A Sexual Abuse Lawsuit Is Rattling Christian Homeschoolers
Last fall, Douglas Phillips, a fundamentalist Christian homeschooling guru and leading proponent of the “Biblical Patriarchy” movement, shocked his followers by publicly admitting that he had a relationship with a woman other than his wife, and subsequently shuttered his popular—and lucrative—Vision Forum ministries. Given that philandering religious leaders are a dime a dozen, the story seemed pretty unremarkable at the time. Sure, it was sad news for Phillips and his fundamentalist friends, an illustrious circle that included Kirk Cameron, Creationist talking head Ken Ham, and the Duggar vagina militia. But mostly, it just looked like another minister getting a taste of forbidden fruit.
“There has been serious sin in my life for which God has graciously brought me to repentance,” Phillips said in a statement posted to Vision Forum’s website. “I engaged in a lengthy, inappropriate relationship with a woman. While we did not ‘know’ each other in a Biblical sense, it was nevertheless inappropriately romantic and affectionate.”

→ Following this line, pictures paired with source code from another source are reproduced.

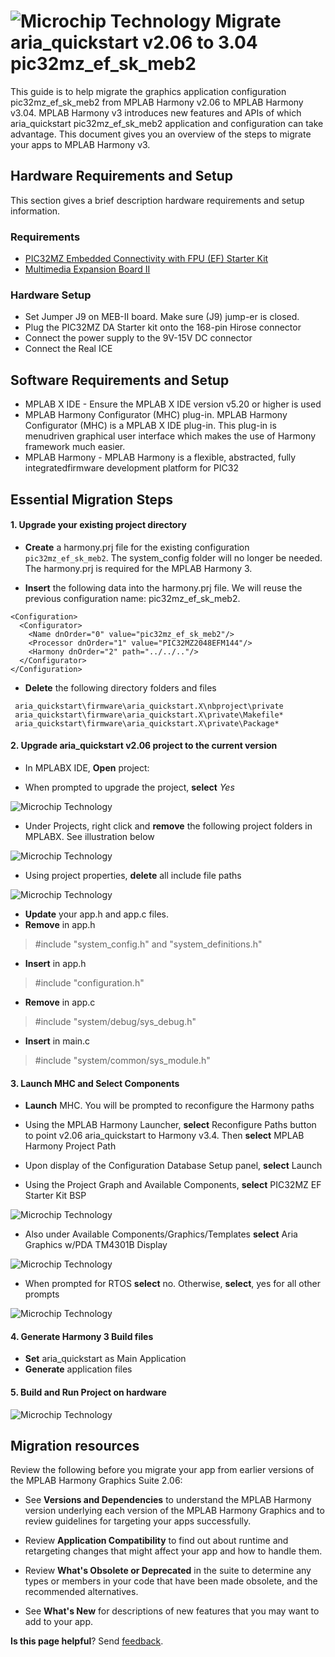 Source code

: # ![Microchip Technology](images/mhgs.png) Migrate aria_quickstart v2.06 to 3.04 pic32mz_ef_sk_meb2

This guide is to help migrate the graphics application configuration pic32mz_ef_sk_meb2 from MPLAB Harmony v2.06 to MPLAB Harmony v3.04. MPLAB Harmony v3 introduces new features and APIs of which aria_quickstart pic32mz_ef_sk_meb2 application and configuration can take advantage. This document gives you an overview of the steps to migrate your apps to MPLAB Harmony v3.

## Hardware Requirements and Setup
This section gives a brief description hardware requirements and setup information.

### Requirements
* [PIC32MZ Embedded Connectivity with FPU (EF) Starter Kit](https://www.microchip.com/DevelopmentTools/ProductDetails/dm320007#additional-summary)
* [Multimedia Expansion Board II](https://www.microchip.com/DevelopmentTools/ProductDetails/PartNO/DM320005-5)

### Hardware Setup

* Set Jumper J9 on MEB-II board. Make sure (J9) jump-er is closed.
* Plug the PIC32MZ DA Starter kit onto the 168-pin Hirose connector
* Connect the power supply to the 9V-15V DC connector
* Connect the Real ICE

</h2>

## Software Requirements and Setup
* MPLAB X IDE -  Ensure the MPLAB X
IDE version v5.20 or higher is used
* MPLAB Harmony Configurator (MHC) plug-in. MPLAB Harmony Configurator (MHC) is a MPLAB X IDE plug-in. This plug-in is menudriven graphical user interface which makes the use of Harmony framework much easier.
* MPLAB Harmony - MPLAB Harmony is a flexible, abstracted, fully integratedfirmware development platform for PIC32

## Essential Migration Steps

#### 1. Upgrade your existing project directory

* **Create** a harmony.prj file for the existing configuration `pic32mz_ef_sk_meb2`. The system_config folder will no longer be needed. The harmony.prj is required for the MPLAB Harmony 3.

* **Insert** the following data into the harmony.prj file. We will reuse the previous configuration name: pic32mz_ef_sk_meb2.

```<?xml version="1.0" encoding="UTF-8" standalone="no"?>
<Configuration>
  <Configurator>
    <Name dnOrder="0" value="pic32mz_ef_sk_meb2"/>
    <Processor dnOrder="1" value="PIC32MZ2048EFM144"/>
    <Harmony dnOrder="2" path="../../.."/>
  </Configurator>
</Configuration>
```

* **Delete** the following directory folders and files
```
 aria_quickstart\firmware\aria_quickstart.X\nbproject\private
 aria_quickstart\firmware\aria_quickstart.X\private\Makefile*
 aria_quickstart\firmware\aria_quickstart.X\private\Package*
```

#### 2. Upgrade aria_quickstart v2.06 project to the current version

* In MPLABX IDE, **Open** project:

* When prompted to upgrade the project, **select**  *Yes*

![Microchip Technology](images/migration_upgrade_project.png)

* Under Projects, right click and **remove** the following project folders in MPLABX. See illustration below

![Microchip Technology](images/migration_upgrade_project_folders.png)

* Using project properties, **delete** all include file paths

![Microchip Technology](images/migration_upgrade_include_dir.png)

* **Update** your app.h and app.c files.
* **Remove** in app.h
> #include "system_config.h" and "system_definitions.h" 

* **Insert** in app.h
> #include "configuration.h"

* **Remove** in app.c
> #include "system/debug/sys_debug.h"

* **Insert** in main.c
> #include "system/common/sys_module.h"

#### 3. Launch MHC and Select Components
* **Launch** MHC. You will be prompted to reconfigure the Harmony paths

* Using the MPLAB Harmony Launcher, **select** Reconfigure Paths button to point v2.06 aria_quickstart to Harmony v3.4. Then **select** MPLAB Harmony Project Path
* Upon display of the Configuration Database Setup panel, **select** Launch
* Using the Project Graph and Available Components, **select** PIC32MZ EF Starter Kit BSP


![Microchip Technology](images/migration_select_ef_bsp.PNG)

* Also under Available Components/Graphics/Templates **select** Aria Graphics w/PDA TM4301B Display

![Microchip Technology](images/migration_select_template_tm4.png)

* When prompted for RTOS **select** no. Otherwise, **select**, yes for all other prompts

![Microchip Technology](images/migration_select_template_tm4.png)

#### 4. Generate Harmony 3 Build files

* **Set** aria_quickstart as Main Application
* **Generate** application files

#### 5. Build and Run Project on hardware

![Microchip Technology](images/migration_aria_quickstart.png)




## Migration resources

Review the following before you migrate your app from earlier versions of the MPLAB Harmony Graphics Suite 2.06:

* See **Versions and Dependencies** to understand the MPLAB Harmony version underlying each version of the MPLAB Harmony Graphics and to review guidelines for targeting your apps successfully.

* Review **Application Compatibility** to find out about runtime and retargeting changes that might affect your app and how to handle them.

* Review **What's Obsolete or Deprecated** in the suite to determine any types or members in your code that have been made obsolete, and the recommended alternatives.

* See **What's New** for descriptions of new features that you may want to add to your app.


**Is this page helpful**? Send [feedback](issues).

Then, last week, the bomb dropped. The woman with whom Phillips was involved, 29-year-old Lourdes Torres, slapped both him and Vision Forum with a lawsuit that indicates Phillips dramatically understated the nature of their “inappropriate relationship”—not least by implying that it was consensual. In the suit, Torres accuses him of sexual battery, exploitation, assault, and fraud, among other charges, and claims he used her as a “personal sex object” over the course of several years, including while she was working as a nanny in Phillips’s home. Torres is also suing Phillips’s now-defunct Vision Forum Ministries, and its for-profit arm, for negligent supervision and retention—in other words, for knowing about the abuse and not doing anything to stop it or remove Phillips from his leadership roles.

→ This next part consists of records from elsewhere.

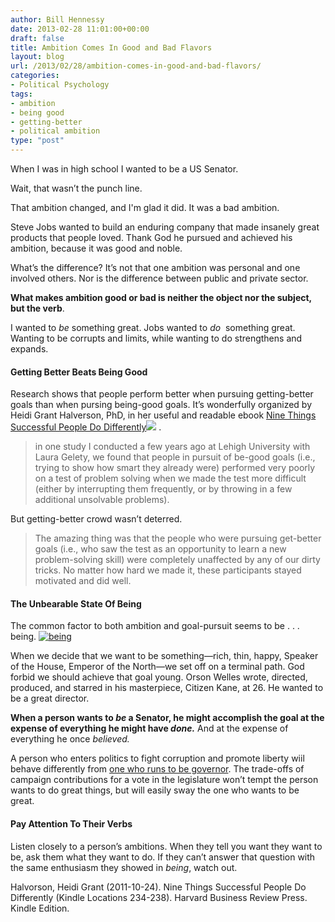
 ```yaml
---
author: Bill Hennessy
date: 2013-02-28 11:01:00+00:00
draft: false
title: Ambition Comes In Good and Bad Flavors
layout: blog
url: /2013/02/28/ambition-comes-in-good-and-bad-flavors/
categories:
- Political Psychology
tags:
- ambition
- being good
- getting-better
- political ambition
type: "post"
---
```


When I was in high school I wanted to be a US Senator.

Wait, that wasn’t the punch line.

That ambition changed, and I'm glad it did. It was a bad ambition.

Steve Jobs wanted to build an enduring company that made insanely great products that people loved. Thank God he pursued and achieved his ambition, because it was good and noble.

What’s the difference? It’s not that one ambition was personal and one involved others. Nor is the difference between public and private sector.

**What makes ambition good or bad is neither the object nor the subject, but the verb**.

I wanted to _be_ something great. Jobs wanted to _do_  something great. Wanting to be corrupts and limits, while wanting to do strengthens and expands.


#### Getting Better Beats Being Good


Research shows that people perform better when pursuing getting-better goals than when pursing being-good goals. It’s wonderfully organized by Heidi Grant Halverson, PhD, in her useful and readable ebook [Nine Things Successful People Do Differently](https://www.amazon.com/gp/product/B00607EX1E/ref=as_li_ss_tl?ie=UTF8&camp=1789&creative=390957&creativeASIN=B00607EX1E&linkCode=as2&tag=hennesssview-20)![](https://www.assoc-amazon.com/e/ir?t=hennesssview-20&l=as2&o=1&a=B00607EX1E)
.


> in one study I conducted a few years ago at Lehigh University with Laura Gelety, we found that people in pursuit of be-good goals (i.e., trying to show how smart they already were) performed very poorly on a test of problem solving when we made the test more difficult (either by interrupting them frequently, or by throwing in a few additional unsolvable problems).


But getting-better crowd wasn’t deterred.


> The amazing thing was that the people who were pursuing get-better goals (i.e., who saw the test as an opportunity to learn a new problem-solving skill) were completely unaffected by any of our dirty tricks. No matter how hard we made it, these participants stayed motivated and did well.




#### The Unbearable State Of Being


The common factor to both ambition and goal-pursuit seems to be . . . being. [![being](https://hennessysview.com/wp-content/uploads/2013/02/being_thumb.jpg)
](https://hennessysview.com/wp-content/uploads/2013/02/being.jpg)

When we decide that we want to be something—rich, thin, happy, Speaker of the House, Emperor of the North—we set off on a terminal path. God forbid we should achieve that goal young. Orson Welles wrote, directed, produced, and starred in his masterpiece, Citizen Kane, at 26. He wanted to be a great director.

**When a person wants to _be_ a Senator, he might accomplish the goal at the expense of everything he might have _done._** And at the expense of everything he once _believed._

A person who enters politics to fight corruption and promote liberty wiil behave differently from [one who runs to be governor](https://hennessysview.com/2013/02/24/the-republican-party-seems-bent-on-destruction/). The trade-offs of campaign contributions for a vote in the legislature won’t tempt the person wants to do great things, but will easily sway the one who wants to be great.


#### Pay Attention To Their Verbs


Listen closely to a person’s ambitions. When they tell you want they want to be, ask them what they want to do. If they can’t answer that question with the same enthusiasm they showed in _being_, watch out.



Halvorson, Heidi Grant (2011-10-24). Nine Things Successful People Do Differently (Kindle Locations 234-238). Harvard Business Review Press. Kindle Edition.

According to the lawsuit, Phillips met Torres and her family at a homeschooling conference in 1999, when Torres was just 15. It claims that Phillips then proceeded to “methodically groom” the teenage girl, inviting Torres on family vacations, taking her on as a nanny for his kids, and showering her with compliments, money, and spiritual advice, until eventually she moved into the Phillips’s home as a nanny in 2007.
That’s when the allegations get gross:
While Ms. Torres was living with Douglas Phillips and his family in October of 2007, Douglas Phillips entered Ms. Torres’s bedroom and without her consent began touching her breasts, stomach, back, neck, and waist. Phillips then began to masturbate and ejaculated on her. Ms. Torres asked Phillips to stop and broke down crying. Despite Ms. Torres’s repeated requests for Phillips to stop masturbating and ejaculating on her, Phillips proceeded to return and repeat this perverse and offensive conduct. Each night that Phillips returned, Ms. Torres requested that he stop. Defendant blatantly disregarded her requests but continued to masturbate and ejaculate on her each night.
The 30-page complaint goes on to sketch a devastating picture of Phillips and his ministry, offering a glimpse into the darker side of the Biblical Patriarchy movement that has taken root in some corners of Christian fundamentalism. In the belief system advocated by Phillips and Vision Forum, men have spiritual authority and dominion over church and family, while women are expected to submit absolutely to their fathers and husbands in all aspects of life.